Copy the records below exactly as they are written.

Stored dataset items

BEGIN

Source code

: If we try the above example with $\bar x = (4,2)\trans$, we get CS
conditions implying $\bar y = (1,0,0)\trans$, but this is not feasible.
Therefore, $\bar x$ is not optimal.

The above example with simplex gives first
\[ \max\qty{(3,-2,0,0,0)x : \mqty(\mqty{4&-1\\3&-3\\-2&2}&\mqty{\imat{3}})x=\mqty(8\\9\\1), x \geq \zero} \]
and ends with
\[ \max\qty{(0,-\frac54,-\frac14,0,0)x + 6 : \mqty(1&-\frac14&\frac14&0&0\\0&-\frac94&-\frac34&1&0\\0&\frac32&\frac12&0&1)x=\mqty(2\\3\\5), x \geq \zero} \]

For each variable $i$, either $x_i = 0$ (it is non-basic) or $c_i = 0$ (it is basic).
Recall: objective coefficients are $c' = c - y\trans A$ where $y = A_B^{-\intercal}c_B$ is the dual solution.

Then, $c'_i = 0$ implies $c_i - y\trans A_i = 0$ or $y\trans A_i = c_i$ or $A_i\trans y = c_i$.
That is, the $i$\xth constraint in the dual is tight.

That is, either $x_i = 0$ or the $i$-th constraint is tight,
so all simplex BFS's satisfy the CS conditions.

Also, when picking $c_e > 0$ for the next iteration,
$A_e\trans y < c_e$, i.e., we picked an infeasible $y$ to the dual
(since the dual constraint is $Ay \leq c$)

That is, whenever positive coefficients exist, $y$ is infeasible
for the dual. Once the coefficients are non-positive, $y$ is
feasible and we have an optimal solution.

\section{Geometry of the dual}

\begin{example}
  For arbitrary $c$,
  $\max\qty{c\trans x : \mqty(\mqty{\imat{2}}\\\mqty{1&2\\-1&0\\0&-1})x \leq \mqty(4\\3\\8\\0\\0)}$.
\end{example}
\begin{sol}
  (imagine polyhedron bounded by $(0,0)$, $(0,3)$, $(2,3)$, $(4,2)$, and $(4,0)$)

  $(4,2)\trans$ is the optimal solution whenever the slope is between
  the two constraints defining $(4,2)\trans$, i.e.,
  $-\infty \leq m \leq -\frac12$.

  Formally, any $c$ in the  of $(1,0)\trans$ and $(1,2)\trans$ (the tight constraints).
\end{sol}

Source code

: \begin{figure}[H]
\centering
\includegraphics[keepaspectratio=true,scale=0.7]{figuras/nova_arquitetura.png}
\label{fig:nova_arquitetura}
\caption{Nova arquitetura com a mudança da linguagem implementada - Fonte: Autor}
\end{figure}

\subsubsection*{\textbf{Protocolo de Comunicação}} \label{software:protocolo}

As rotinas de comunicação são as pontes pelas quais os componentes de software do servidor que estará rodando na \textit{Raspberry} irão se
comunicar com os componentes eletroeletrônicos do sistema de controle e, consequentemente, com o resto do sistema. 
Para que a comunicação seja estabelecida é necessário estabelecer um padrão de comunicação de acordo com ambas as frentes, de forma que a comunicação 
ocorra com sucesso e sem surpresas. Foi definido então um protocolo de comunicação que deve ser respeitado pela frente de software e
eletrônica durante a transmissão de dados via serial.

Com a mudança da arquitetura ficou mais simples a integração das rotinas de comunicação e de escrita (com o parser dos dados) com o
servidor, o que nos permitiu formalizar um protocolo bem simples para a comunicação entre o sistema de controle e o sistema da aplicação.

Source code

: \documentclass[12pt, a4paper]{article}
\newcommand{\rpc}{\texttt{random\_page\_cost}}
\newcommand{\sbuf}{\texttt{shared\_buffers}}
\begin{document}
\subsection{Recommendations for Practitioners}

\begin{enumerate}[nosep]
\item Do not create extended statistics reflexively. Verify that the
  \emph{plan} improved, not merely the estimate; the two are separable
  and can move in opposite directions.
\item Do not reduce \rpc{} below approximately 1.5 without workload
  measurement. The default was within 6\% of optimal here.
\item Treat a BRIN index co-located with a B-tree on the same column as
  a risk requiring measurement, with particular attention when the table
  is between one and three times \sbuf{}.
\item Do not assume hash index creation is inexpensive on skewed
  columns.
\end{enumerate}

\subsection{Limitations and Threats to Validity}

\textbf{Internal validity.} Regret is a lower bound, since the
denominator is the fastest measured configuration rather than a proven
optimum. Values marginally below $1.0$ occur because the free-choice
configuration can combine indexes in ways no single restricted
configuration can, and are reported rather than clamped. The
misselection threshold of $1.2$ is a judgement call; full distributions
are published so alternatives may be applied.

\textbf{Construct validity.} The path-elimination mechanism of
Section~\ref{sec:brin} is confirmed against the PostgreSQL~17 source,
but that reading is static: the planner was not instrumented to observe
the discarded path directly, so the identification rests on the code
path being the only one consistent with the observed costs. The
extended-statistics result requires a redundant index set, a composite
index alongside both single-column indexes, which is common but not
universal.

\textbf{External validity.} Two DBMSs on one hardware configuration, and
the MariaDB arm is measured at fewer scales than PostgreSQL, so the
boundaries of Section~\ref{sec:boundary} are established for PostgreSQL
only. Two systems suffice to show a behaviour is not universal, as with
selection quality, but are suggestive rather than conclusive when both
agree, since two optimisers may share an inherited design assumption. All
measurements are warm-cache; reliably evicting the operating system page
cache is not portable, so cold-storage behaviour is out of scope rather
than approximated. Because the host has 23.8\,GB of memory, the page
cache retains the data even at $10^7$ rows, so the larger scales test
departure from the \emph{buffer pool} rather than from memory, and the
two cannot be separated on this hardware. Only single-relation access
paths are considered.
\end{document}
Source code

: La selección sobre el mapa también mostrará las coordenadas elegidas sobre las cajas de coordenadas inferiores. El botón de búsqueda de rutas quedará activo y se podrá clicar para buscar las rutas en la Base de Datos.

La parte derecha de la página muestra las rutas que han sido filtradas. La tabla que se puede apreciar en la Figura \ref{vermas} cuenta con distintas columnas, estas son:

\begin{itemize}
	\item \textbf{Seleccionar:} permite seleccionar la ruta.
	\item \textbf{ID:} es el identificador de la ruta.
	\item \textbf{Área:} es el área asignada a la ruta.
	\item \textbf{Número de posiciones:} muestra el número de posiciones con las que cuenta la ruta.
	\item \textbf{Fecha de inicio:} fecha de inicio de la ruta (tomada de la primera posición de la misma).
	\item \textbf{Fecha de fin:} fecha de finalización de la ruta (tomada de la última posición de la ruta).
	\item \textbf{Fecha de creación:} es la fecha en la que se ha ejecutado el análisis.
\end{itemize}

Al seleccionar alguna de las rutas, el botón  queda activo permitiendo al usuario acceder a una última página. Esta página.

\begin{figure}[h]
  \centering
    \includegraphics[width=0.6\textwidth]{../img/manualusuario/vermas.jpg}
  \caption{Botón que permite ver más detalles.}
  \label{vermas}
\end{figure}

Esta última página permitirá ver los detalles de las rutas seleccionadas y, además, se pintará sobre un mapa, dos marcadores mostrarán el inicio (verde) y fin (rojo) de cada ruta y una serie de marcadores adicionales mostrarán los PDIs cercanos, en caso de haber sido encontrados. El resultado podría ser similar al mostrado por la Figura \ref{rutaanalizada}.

END

• WRITTEN ANSWER
Source code

: If we try the above example with $\bar x = (4,2)\trans$, we get CS
conditions implying $\bar y = (1,0,0)\trans$, but this is not feasible.
Therefore, $\bar x$ is not optimal.

The above example with simplex gives first
\[ \max\qty{(3,-2,0,0,0)x : \mqty(\mqty{4&-1\\3&-3\\-2&2}&\mqty{\imat{3}})x=\mqty(8\\9\\1), x \geq \zero} \]
and ends with
\[ \max\qty{(0,-\frac54,-\frac14,0,0)x + 6 : \mqty(1&-\frac14&\frac14&0&0\\0&-\frac94&-\frac34&1&0\\0&\frac32&\frac12&0&1)x=\mqty(2\\3\\5), x \geq \zero} \]

For each variable $i$, either $x_i = 0$ (it is non-basic) or $c_i = 0$ (it is basic).
Recall: objective coefficients are $c' = c - y\trans A$ where $y = A_B^{-\intercal}c_B$ is the dual solution.

Then, $c'_i = 0$ implies $c_i - y\trans A_i = 0$ or $y\trans A_i = c_i$ or $A_i\trans y = c_i$.
That is, the $i$\xth constraint in the dual is tight.

That is, either $x_i = 0$ or the $i$-th constraint is tight,
so all simplex BFS's satisfy the CS conditions.

Also, when picking $c_e > 0$ for the next iteration,
$A_e\trans y < c_e$, i.e., we picked an infeasible $y$ to the dual
(since the dual constraint is $Ay \leq c$)

That is, whenever positive coefficients exist, $y$ is infeasible
for the dual. Once the coefficients are non-positive, $y$ is
feasible and we have an optimal solution.

\section{Geometry of the dual}

\begin{example}
  For arbitrary $c$,
  $\max\qty{c\trans x : \mqty(\mqty{\imat{2}}\\\mqty{1&2\\-1&0\\0&-1})x \leq \mqty(4\\3\\8\\0\\0)}$.
\end{example}
\begin{sol}
  (imagine polyhedron bounded by $(0,0)$, $(0,3)$, $(2,3)$, $(4,2)$, and $(4,0)$)

  $(4,2)\trans$ is the optimal solution whenever the slope is between
  the two constraints defining $(4,2)\trans$, i.e.,
  $-\infty \leq m \leq -\frac12$.

  Formally, any $c$ in the  of $(1,0)\trans$ and $(1,2)\trans$ (the tight constraints).
\end{sol}

Source code

: \begin{figure}[H]
\centering
\includegraphics[keepaspectratio=true,scale=0.7]{figuras/nova_arquitetura.png}
\label{fig:nova_arquitetura}
\caption{Nova arquitetura com a mudança da linguagem implementada - Fonte: Autor}
\end{figure}

\subsubsection*{\textbf{Protocolo de Comunicação}} \label{software:protocolo}

As rotinas de comunicação são as pontes pelas quais os componentes de software do servidor que estará rodando na \textit{Raspberry} irão se
comunicar com os componentes eletroeletrônicos do sistema de controle e, consequentemente, com o resto do sistema. 
Para que a comunicação seja estabelecida é necessário estabelecer um padrão de comunicação de acordo com ambas as frentes, de forma que a comunicação 
ocorra com sucesso e sem surpresas. Foi definido então um protocolo de comunicação que deve ser respeitado pela frente de software e
eletrônica durante a transmissão de dados via serial.

Com a mudança da arquitetura ficou mais simples a integração das rotinas de comunicação e de escrita (com o parser dos dados) com o
servidor, o que nos permitiu formalizar um protocolo bem simples para a comunicação entre o sistema de controle e o sistema da aplicação.

Source code

: \documentclass[12pt, a4paper]{article}
\newcommand{\rpc}{\texttt{random\_page\_cost}}
\newcommand{\sbuf}{\texttt{shared\_buffers}}
\begin{document}
\subsection{Recommendations for Practitioners}

\begin{enumerate}[nosep]
\item Do not create extended statistics reflexively. Verify that the
  \emph{plan} improved, not merely the estimate; the two are separable
  and can move in opposite directions.
\item Do not reduce \rpc{} below approximately 1.5 without workload
  measurement. The default was within 6\% of optimal here.
\item Treat a BRIN index co-located with a B-tree on the same column as
  a risk requiring measurement, with particular attention when the table
  is between one and three times \sbuf{}.
\item Do not assume hash index creation is inexpensive on skewed
  columns.
\end{enumerate}

\subsection{Limitations and Threats to Validity}

\textbf{Internal validity.} Regret is a lower bound, since the
denominator is the fastest measured configuration rather than a proven
optimum. Values marginally below $1.0$ occur because the free-choice
configuration can combine indexes in ways no single restricted
configuration can, and are reported rather than clamped. The
misselection threshold of $1.2$ is a judgement call; full distributions
are published so alternatives may be applied.

\textbf{Construct validity.} The path-elimination mechanism of
Section~\ref{sec:brin} is confirmed against the PostgreSQL~17 source,
but that reading is static: the planner was not instrumented to observe
the discarded path directly, so the identification rests on the code
path being the only one consistent with the observed costs. The
extended-statistics result requires a redundant index set, a composite
index alongside both single-column indexes, which is common but not
universal.

\textbf{External validity.} Two DBMSs on one hardware configuration, and
the MariaDB arm is measured at fewer scales than PostgreSQL, so the
boundaries of Section~\ref{sec:boundary} are established for PostgreSQL
only. Two systems suffice to show a behaviour is not universal, as with
selection quality, but are suggestive rather than conclusive when both
agree, since two optimisers may share an inherited design assumption. All
measurements are warm-cache; reliably evicting the operating system page
cache is not portable, so cold-storage behaviour is out of scope rather
than approximated. Because the host has 23.8\,GB of memory, the page
cache retains the data even at $10^7$ rows, so the larger scales test
departure from the \emph{buffer pool} rather than from memory, and the
two cannot be separated on this hardware. Only single-relation access
paths are considered.
\end{document}
Source code

: La selección sobre el mapa también mostrará las coordenadas elegidas sobre las cajas de coordenadas inferiores. El botón de búsqueda de rutas quedará activo y se podrá clicar para buscar las rutas en la Base de Datos.

La parte derecha de la página muestra las rutas que han sido filtradas. La tabla que se puede apreciar en la Figura \ref{vermas} cuenta con distintas columnas, estas son:

\begin{itemize}
	\item \textbf{Seleccionar:} permite seleccionar la ruta.
	\item \textbf{ID:} es el identificador de la ruta.
	\item \textbf{Área:} es el área asignada a la ruta.
	\item \textbf{Número de posiciones:} muestra el número de posiciones con las que cuenta la ruta.
	\item \textbf{Fecha de inicio:} fecha de inicio de la ruta (tomada de la primera posición de la misma).
	\item \textbf{Fecha de fin:} fecha de finalización de la ruta (tomada de la última posición de la ruta).
	\item \textbf{Fecha de creación:} es la fecha en la que se ha ejecutado el análisis.
\end{itemize}

Al seleccionar alguna de las rutas, el botón  queda activo permitiendo al usuario acceder a una última página. Esta página.

\begin{figure}[h]
  \centering
    \includegraphics[width=0.6\textwidth]{../img/manualusuario/vermas.jpg}
  \caption{Botón que permite ver más detalles.}
  \label{vermas}
\end{figure}

Esta última página permitirá ver los detalles de las rutas seleccionadas y, además, se pintará sobre un mapa, dos marcadores mostrarán el inicio (verde) y fin (rojo) de cada ruta y una serie de marcadores adicionales mostrarán los PDIs cercanos, en caso de haber sido encontrados. El resultado podría ser similar al mostrado por la Figura \ref{rutaanalizada}.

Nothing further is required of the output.